◆ RECORDS PROVIDED:
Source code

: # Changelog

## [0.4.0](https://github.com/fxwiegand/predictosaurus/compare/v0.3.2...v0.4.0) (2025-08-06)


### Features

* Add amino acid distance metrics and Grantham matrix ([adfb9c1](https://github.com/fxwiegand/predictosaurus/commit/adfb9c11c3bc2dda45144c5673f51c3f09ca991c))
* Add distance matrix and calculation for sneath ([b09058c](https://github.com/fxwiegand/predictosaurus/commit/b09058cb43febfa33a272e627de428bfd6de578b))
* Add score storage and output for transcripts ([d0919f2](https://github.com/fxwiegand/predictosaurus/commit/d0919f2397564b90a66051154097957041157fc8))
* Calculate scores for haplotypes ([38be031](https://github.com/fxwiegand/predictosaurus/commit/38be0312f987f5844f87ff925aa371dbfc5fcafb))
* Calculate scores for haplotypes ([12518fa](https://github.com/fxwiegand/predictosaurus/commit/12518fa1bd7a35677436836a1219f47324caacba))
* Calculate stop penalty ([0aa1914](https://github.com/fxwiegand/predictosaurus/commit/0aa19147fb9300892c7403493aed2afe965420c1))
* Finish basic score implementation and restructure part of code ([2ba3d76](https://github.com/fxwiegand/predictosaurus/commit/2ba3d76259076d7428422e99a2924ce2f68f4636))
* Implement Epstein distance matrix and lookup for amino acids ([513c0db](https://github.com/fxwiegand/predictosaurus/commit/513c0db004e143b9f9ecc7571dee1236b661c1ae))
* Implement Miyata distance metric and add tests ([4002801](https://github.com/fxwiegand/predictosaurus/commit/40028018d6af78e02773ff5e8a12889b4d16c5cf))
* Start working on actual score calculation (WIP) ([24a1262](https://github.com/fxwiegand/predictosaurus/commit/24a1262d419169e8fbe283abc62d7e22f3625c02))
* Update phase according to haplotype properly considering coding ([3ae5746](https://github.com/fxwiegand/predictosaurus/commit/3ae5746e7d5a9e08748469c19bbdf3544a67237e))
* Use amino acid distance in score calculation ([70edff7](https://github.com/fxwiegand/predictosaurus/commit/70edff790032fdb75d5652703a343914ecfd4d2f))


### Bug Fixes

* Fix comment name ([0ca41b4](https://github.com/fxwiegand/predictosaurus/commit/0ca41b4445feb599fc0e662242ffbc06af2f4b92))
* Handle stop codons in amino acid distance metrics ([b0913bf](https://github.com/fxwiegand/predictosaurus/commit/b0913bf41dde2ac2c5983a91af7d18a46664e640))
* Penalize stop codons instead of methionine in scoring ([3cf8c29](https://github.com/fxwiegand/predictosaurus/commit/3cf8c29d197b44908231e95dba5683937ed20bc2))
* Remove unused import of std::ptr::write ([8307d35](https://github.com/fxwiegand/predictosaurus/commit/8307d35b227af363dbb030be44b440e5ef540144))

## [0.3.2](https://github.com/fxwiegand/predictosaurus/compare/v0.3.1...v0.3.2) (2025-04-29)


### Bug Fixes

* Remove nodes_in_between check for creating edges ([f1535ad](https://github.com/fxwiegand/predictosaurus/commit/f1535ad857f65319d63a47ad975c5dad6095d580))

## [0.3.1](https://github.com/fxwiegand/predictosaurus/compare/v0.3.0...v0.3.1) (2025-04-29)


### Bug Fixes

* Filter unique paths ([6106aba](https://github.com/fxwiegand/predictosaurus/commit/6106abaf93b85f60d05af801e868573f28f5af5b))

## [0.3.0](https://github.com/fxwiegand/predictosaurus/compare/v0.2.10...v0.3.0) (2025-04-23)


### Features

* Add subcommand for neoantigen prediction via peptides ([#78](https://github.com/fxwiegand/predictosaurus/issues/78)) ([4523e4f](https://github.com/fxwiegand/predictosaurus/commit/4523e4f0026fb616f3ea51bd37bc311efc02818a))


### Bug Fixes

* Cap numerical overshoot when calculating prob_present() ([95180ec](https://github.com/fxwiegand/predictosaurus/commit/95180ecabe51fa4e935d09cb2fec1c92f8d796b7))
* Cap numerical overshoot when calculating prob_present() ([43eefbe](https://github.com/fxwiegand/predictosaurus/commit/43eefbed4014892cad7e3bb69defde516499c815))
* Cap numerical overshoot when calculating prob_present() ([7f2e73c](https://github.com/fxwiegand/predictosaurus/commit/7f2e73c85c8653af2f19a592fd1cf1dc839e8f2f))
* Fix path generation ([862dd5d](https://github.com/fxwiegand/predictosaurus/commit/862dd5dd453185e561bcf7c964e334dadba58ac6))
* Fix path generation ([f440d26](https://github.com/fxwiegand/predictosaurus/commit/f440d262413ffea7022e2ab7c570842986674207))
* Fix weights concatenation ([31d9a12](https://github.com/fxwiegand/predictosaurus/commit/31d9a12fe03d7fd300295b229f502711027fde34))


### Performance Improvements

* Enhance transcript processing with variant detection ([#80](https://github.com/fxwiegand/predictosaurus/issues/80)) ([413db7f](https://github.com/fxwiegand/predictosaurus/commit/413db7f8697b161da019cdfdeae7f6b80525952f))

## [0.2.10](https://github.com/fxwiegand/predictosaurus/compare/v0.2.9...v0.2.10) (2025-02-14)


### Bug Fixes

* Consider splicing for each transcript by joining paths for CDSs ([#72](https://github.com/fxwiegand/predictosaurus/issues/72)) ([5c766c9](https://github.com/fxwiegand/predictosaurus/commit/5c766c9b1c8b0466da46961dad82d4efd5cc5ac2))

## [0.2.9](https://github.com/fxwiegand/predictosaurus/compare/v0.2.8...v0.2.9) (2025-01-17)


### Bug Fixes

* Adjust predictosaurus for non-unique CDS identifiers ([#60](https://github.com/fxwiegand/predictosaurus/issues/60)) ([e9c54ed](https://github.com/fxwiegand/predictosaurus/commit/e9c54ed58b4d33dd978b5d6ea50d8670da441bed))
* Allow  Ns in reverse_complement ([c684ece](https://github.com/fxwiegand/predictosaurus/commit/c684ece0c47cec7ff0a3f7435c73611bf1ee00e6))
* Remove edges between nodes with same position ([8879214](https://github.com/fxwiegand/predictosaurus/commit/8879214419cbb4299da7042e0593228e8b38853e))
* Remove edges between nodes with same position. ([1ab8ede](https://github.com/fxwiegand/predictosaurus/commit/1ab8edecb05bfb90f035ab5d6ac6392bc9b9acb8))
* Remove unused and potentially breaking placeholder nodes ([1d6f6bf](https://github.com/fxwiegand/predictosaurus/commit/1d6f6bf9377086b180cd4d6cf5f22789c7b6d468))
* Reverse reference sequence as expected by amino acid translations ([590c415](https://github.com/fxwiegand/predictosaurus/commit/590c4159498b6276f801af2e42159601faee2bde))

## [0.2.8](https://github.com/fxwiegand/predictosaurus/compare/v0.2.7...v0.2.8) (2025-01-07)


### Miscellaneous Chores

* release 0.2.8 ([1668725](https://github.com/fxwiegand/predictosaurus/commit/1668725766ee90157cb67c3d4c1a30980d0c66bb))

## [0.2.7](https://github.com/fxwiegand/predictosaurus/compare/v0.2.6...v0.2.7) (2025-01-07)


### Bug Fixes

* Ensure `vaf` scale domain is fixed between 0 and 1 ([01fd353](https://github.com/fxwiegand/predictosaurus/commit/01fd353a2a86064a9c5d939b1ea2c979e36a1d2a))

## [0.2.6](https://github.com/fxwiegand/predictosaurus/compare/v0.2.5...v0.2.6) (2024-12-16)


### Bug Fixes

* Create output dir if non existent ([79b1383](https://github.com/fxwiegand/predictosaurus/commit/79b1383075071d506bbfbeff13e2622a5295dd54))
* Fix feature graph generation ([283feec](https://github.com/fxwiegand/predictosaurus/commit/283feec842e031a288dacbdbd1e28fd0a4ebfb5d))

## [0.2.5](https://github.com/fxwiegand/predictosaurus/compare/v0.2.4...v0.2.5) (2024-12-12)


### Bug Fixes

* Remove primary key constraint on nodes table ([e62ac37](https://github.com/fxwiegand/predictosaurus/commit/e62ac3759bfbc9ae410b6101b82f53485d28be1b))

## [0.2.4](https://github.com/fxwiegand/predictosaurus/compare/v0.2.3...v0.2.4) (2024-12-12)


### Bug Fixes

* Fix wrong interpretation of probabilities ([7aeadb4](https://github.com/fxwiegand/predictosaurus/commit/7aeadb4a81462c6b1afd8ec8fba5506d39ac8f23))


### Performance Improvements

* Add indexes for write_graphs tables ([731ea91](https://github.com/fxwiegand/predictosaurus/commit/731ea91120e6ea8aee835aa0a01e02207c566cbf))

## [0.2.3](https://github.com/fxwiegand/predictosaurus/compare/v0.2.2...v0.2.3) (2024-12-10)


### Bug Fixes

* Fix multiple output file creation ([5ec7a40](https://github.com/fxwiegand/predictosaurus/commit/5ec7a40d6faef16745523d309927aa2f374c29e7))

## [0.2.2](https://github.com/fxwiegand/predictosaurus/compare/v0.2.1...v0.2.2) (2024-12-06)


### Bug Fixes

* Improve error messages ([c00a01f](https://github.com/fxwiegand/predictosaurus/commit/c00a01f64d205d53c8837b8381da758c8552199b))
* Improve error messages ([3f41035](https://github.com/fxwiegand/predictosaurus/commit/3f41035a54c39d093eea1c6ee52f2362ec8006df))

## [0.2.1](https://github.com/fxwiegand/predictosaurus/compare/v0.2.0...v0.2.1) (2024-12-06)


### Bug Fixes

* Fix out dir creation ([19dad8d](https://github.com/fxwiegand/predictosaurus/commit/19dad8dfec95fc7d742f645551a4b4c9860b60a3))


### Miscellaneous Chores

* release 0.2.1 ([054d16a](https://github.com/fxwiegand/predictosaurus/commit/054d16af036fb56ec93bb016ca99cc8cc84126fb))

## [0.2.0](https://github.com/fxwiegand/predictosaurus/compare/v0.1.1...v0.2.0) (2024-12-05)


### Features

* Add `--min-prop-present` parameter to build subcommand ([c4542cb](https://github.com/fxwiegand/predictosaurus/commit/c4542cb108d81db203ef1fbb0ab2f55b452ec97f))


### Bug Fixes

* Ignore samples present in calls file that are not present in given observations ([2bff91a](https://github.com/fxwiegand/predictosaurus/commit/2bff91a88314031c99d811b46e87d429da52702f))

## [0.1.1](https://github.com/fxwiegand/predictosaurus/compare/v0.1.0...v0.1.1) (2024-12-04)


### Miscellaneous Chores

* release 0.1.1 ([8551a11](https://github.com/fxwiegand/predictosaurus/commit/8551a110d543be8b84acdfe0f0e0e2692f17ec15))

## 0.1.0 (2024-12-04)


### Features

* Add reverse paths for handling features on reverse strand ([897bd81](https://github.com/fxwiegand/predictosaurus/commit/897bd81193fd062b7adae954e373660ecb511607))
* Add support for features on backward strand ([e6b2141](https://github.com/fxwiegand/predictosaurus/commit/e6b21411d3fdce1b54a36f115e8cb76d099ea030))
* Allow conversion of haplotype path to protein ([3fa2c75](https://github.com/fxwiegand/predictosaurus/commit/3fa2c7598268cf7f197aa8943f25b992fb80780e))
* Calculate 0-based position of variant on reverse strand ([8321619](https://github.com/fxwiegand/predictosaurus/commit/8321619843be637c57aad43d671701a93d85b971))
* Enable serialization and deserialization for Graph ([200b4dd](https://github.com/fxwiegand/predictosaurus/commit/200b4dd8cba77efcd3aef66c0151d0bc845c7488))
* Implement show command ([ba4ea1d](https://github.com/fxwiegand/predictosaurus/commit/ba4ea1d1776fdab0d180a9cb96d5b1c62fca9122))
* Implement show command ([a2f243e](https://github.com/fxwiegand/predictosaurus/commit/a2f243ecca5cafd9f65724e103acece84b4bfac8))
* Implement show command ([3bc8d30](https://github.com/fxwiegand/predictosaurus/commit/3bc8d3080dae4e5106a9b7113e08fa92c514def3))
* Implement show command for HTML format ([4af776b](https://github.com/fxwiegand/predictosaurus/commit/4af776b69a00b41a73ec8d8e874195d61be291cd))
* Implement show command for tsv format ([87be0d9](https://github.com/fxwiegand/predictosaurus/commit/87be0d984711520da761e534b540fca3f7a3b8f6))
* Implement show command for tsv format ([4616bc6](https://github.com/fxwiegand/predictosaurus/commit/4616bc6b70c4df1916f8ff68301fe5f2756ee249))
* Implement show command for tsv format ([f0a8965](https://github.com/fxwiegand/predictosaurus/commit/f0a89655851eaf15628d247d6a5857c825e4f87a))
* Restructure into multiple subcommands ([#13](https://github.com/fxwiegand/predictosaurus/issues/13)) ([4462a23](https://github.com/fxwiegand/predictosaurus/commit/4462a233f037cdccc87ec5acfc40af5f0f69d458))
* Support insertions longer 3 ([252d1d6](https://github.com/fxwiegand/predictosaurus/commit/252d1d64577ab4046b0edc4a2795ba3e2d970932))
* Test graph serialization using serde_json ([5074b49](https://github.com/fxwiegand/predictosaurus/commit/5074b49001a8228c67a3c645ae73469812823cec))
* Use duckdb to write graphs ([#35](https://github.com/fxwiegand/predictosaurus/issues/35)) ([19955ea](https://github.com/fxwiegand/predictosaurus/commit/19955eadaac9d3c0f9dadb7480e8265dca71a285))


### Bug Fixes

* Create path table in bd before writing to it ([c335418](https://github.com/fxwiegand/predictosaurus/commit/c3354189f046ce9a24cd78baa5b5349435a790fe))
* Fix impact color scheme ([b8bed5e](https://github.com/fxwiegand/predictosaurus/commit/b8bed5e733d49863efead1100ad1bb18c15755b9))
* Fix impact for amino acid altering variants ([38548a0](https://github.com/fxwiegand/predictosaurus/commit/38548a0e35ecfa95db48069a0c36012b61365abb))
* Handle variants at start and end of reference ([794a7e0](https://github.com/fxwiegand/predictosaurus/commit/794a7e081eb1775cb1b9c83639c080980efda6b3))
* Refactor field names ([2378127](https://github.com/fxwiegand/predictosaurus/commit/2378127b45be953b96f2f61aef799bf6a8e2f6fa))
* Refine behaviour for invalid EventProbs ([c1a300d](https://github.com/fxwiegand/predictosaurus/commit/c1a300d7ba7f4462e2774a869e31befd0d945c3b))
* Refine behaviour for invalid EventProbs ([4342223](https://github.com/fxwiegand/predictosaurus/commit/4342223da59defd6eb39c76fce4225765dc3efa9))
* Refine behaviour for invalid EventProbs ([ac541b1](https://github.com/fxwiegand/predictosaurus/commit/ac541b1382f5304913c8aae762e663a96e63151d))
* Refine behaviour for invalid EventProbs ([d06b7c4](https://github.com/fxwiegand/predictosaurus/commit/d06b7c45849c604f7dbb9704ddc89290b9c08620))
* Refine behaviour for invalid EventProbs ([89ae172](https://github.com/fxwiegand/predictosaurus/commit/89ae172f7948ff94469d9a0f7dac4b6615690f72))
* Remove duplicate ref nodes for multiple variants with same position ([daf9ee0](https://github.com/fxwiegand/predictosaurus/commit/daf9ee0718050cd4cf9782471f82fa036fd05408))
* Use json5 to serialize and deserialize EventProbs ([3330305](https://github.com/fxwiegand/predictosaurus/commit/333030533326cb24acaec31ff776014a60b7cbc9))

◆ EXERCISE OBJECTIVE:
Only lines with the word "multiple" are wanted. Find and copy them from the records above.

◆ COMPLETED EXERCISE:
* Fix multiple output file creation ([5ec7a40](https://github.com/fxwiegand/predictosaurus/commit/5ec7a40d6faef16745523d309927aa2f374c29e7))
* Restructure into multiple subcommands ([#13](https://github.com/fxwiegand/predictosaurus/issues/13)) ([4462a23](https://github.com/fxwiegand/predictosaurus/commit/4462a233f037cdccc87ec5acfc40af5f0f69d458))
* Remove duplicate ref nodes for multiple variants with same position ([daf9ee0](https://github.com/fxwiegand/predictosaurus/commit/daf9ee0718050cd4cf9782471f82fa036fd05408))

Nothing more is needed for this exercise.